Picture This: A Visual Conversation on Education across Europe through a Temporally-Inflected Lens
Initiator: Geert Thyssen
NW participants: Helena Ribeiro de Castro, Béatrice Haenggeli- Jenni, Iveta Kestere, Marta Padovan-Özdemir, Elena Tabacchi, Pieter Verstraete
Network 17 proposes to organise at the ERC a workshop centred around audio-/visual materials as entranceways into current debates to do with education in (and beyond) Europe. That is, through a temporally-inflected lens the workshop aims to investigate what the analysis of such artifacts could add in terms of surplus value to cross-/inter-/disciplinary European dialogue concerning education. Concretely, it would offer participants a selection of essays on images analysed in NW 17’s e-/book "Education across Europe: A Visual Conversation” for them to discuss in groups of five.
Each group would receive a different set of visual essays and report their findings (reflections, ideas for further research, critical feedback, and the like) back to the whole group. In order to facilitate discussion, all groups would be given a series of questions which could (but need not) inspire their analysis. Among such questions would be the following: what could careful scrutiny of the images used for the essays in “Education across Europe” offer to contemporary reflection on issues relating to education in (and beyond) Europe today and on challenges for European education/educational research of tomorrow? How do the images and essays relate to your own research and could they possibly help produce new avenues of research? What aspects touched upon in the essays or observed in the images deserve to receive (more?) attention in educational research? What theoretical and methodological frameworks underlie the analysis of these visual essays; do you find them entirely adequate; if not, what novel or other theories and methodologies would be required to paint a picture that does more justice to the complexities of education/educational research touched upon therein? In the conversation following the reporting back in the whole group, aspects and approaches of research around which NW17 has acquired notable experience and expertise would then be highlighted (e.g., underexplored research “data” like “materialities” and related routines and technologies of education).

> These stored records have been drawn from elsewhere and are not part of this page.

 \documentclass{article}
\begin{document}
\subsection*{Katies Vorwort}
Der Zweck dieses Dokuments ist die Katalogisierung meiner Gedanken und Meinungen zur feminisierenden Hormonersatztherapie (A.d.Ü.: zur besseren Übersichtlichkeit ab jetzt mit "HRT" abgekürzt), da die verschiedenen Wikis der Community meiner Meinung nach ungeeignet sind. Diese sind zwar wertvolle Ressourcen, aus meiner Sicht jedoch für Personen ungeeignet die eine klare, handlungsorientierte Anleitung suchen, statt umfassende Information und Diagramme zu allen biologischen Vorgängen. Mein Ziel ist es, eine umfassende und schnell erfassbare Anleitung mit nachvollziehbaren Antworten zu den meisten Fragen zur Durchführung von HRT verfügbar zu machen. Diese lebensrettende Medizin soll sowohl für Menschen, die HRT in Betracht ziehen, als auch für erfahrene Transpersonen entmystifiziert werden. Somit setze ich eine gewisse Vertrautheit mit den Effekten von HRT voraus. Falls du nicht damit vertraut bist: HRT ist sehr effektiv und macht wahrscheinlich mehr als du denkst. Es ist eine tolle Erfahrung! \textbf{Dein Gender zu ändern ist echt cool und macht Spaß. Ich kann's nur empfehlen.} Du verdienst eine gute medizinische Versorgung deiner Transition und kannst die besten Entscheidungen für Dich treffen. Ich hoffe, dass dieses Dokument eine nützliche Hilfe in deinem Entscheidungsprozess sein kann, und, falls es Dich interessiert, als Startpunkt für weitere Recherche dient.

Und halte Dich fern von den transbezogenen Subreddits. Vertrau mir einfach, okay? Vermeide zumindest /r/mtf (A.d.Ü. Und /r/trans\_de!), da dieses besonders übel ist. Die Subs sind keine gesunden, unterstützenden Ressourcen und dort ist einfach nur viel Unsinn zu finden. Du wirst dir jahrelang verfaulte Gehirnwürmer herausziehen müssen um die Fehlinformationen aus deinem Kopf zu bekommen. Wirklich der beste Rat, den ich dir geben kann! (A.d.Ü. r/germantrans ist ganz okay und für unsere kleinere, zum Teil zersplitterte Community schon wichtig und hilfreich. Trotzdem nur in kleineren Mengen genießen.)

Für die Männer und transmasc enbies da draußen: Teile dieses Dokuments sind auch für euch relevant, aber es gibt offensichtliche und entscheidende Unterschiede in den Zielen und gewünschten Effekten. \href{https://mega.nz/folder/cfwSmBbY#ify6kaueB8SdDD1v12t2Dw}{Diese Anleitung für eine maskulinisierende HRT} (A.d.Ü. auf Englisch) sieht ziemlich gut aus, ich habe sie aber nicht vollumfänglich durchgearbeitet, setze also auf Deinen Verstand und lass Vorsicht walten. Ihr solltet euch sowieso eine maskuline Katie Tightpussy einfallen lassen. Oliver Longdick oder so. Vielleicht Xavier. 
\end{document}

Geert Thyssen is a senior lecturer at Liverpool John Moores University, a research associate at the University of Liège and a visiting scholar at the University of Sassari. He is also a convenor of the European Educational Research Association’s Network 17 Histories of Education. His interests are in education and early childhood studies and in particular in the social and cultural history of education, with a focus on health, bodies, nutrition, and educational reform initiatives, as well as the visual, audio-visual, material, spatial, sensual and emotional.
Helena Ribeiro de Castro is a Professor at Instituto Piaget, Portugal, in Teacher Training since 1995, teaching Pedagogy and Research Methodology. She is also a researcher in both RECI (Research in Education and Community Intervention, Instituto Piaget) and Instituto de Educação (University of Lisbon). To obtain her PhD in Education - Pedagogy, she wrote a thesis on a Portuguese History of Education's topic, which is partly published in a book. Her publications, mainly articles and book chapters explore History of Education topics and discuss new research methodologies in this area, especially the use of new sources such as visual and other cultural materials. She coordinates a local research project that aims to study the elementary school in Portugal and has recently contributed to an international project concerning the influence of UNESCO in inter and post world wars.
Elena Tabacchi has obtained a Ph.D. in modern history at the University of Florence, defending a thesis about the nationalization of primary school in Liberal Italy. She has been DAAD fellow at the University of Hamburg. Her work has been published in renowned journals such as History of Education and Children's Literature. Currently, she is working as a special needs teacher.
Iveta Kestere is a Professor at the Faculty of Education, Psychology and Art, University of Latvia and an expert in the history of education at the Latvian Council of Science. Her current academic interest is in the research methodology for the history of education and education under dictatorship, including history of school reality and history of teaching profession. She is the author of more than 100 articles devoted to the history of education and the author or co-editor of nine books, among them 'The Visual Image of the Teacher' (2012) and 'History of Pedagogy and Educational Sciences in the Baltic Countries from 1940 to 1990: an Overview' (2013).
Pieter Verstraete: Since 2012 Pieter Verstraete works as an assistant professor at the Research Unit Education, Culture and Society of the KU Leuven (Belgium). In his research he focusses on the history of education for persons with disabilities as well as the role played by contagious diseases and emotions in the history of education. He is author of different academic books and co-editor of several scientific volumes. For some of his publications he received international awards like the DHA Best Book Award and the Mauritz De Vroede Award. He is also co-founder of the annual disability filmfestival in Leuven, the Disability History lecture Series and the Public Disability History Blogjournal.